People have rights. WE are sovereign. Governments have powers that are granted by the people. We brought this government into existence. We make it work for us. That’s the proper power structure of a democratic republic. And all artificial entities that are neither individual human beings nor government agencies of any kind are endowed with privileges as defined by the representatives that we, the people, empowered to define those privileges. The distinctive difference between rights, powers and privileges is that rights are unalienable (except by constitutional amendment) while powers and privileges are definable and revokable in law. Rights belong to individuals. Powers and privileges are extensions of those individual rights that we grant to institutions in the name of logistics and efficiency in government, business and any other form of human pursuit.
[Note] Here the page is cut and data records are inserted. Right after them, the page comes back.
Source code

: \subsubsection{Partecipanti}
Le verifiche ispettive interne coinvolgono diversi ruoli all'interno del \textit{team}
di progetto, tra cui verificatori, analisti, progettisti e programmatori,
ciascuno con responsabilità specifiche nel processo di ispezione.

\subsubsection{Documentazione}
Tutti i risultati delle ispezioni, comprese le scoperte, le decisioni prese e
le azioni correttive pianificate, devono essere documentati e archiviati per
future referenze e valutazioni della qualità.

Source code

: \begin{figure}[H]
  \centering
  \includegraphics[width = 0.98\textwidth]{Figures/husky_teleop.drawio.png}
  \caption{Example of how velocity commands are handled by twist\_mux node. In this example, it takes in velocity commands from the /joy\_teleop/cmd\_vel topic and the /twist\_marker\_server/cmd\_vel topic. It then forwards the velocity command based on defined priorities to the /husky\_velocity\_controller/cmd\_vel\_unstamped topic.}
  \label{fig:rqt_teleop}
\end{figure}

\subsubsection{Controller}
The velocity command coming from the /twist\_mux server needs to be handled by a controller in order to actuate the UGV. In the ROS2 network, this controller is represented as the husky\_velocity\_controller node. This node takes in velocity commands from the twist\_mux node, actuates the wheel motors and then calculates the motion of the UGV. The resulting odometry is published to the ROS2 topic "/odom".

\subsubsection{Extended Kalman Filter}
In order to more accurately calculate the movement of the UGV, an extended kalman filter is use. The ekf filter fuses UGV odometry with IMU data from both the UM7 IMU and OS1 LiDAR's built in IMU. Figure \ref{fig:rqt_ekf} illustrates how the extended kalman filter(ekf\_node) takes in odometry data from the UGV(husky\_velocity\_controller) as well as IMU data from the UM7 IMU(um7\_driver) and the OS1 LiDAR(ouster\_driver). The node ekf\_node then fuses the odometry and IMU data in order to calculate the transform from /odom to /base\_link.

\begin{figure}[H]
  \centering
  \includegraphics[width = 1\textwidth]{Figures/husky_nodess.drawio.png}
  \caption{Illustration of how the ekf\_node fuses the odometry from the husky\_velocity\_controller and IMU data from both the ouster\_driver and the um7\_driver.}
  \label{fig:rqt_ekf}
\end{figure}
“Freedom” and “liberty” are not the same thing. Freedom is a life free from coercion, like not being a slave or getting conscripted into the British navy. Liberty is the way we treat each other in a free country. One person’s rights end where another person’s rights begin. One person can “take the liberty” of speaking on behalf of another person, like a spouse or business partner making an executive decision solo. But raiding someone’s refrigerator without asking or deliberately misrepresenting history, or the law, or any other knowable truth, is what we describe as “taking liberties.” For instance, people who say corporations have always been considered natural people are “taking liberties” with American history and the U.S. Constitution. When we say “taking freedom,” we usually mean incarceration (or servitude). “Taking liberties” is different and a clear indication of the difference between “freedom” and “liberty.”
This isn’t a free-for-all out here. And it’s not a corporate remodel of European feudalism. It’s a federal republic, or it’s supposed to be. Our nation was founded on freedom with the Declaration of Independence. Our form of government was founded on liberty with the U.S. Constitution. One threw off tyranny. The other established the rules we would all live by. Sometimes those rules need to be changed in order to prevent one group from asserting an unethical and unjustifiable domination over the rest us. That’s how we aim to achieve a “more perfect union.” Whether that’s achievable or not, that’s the goal. We should be wary of those who wrap privileges in the false trappings of freedom in an effort to diminish our sovereign liberties.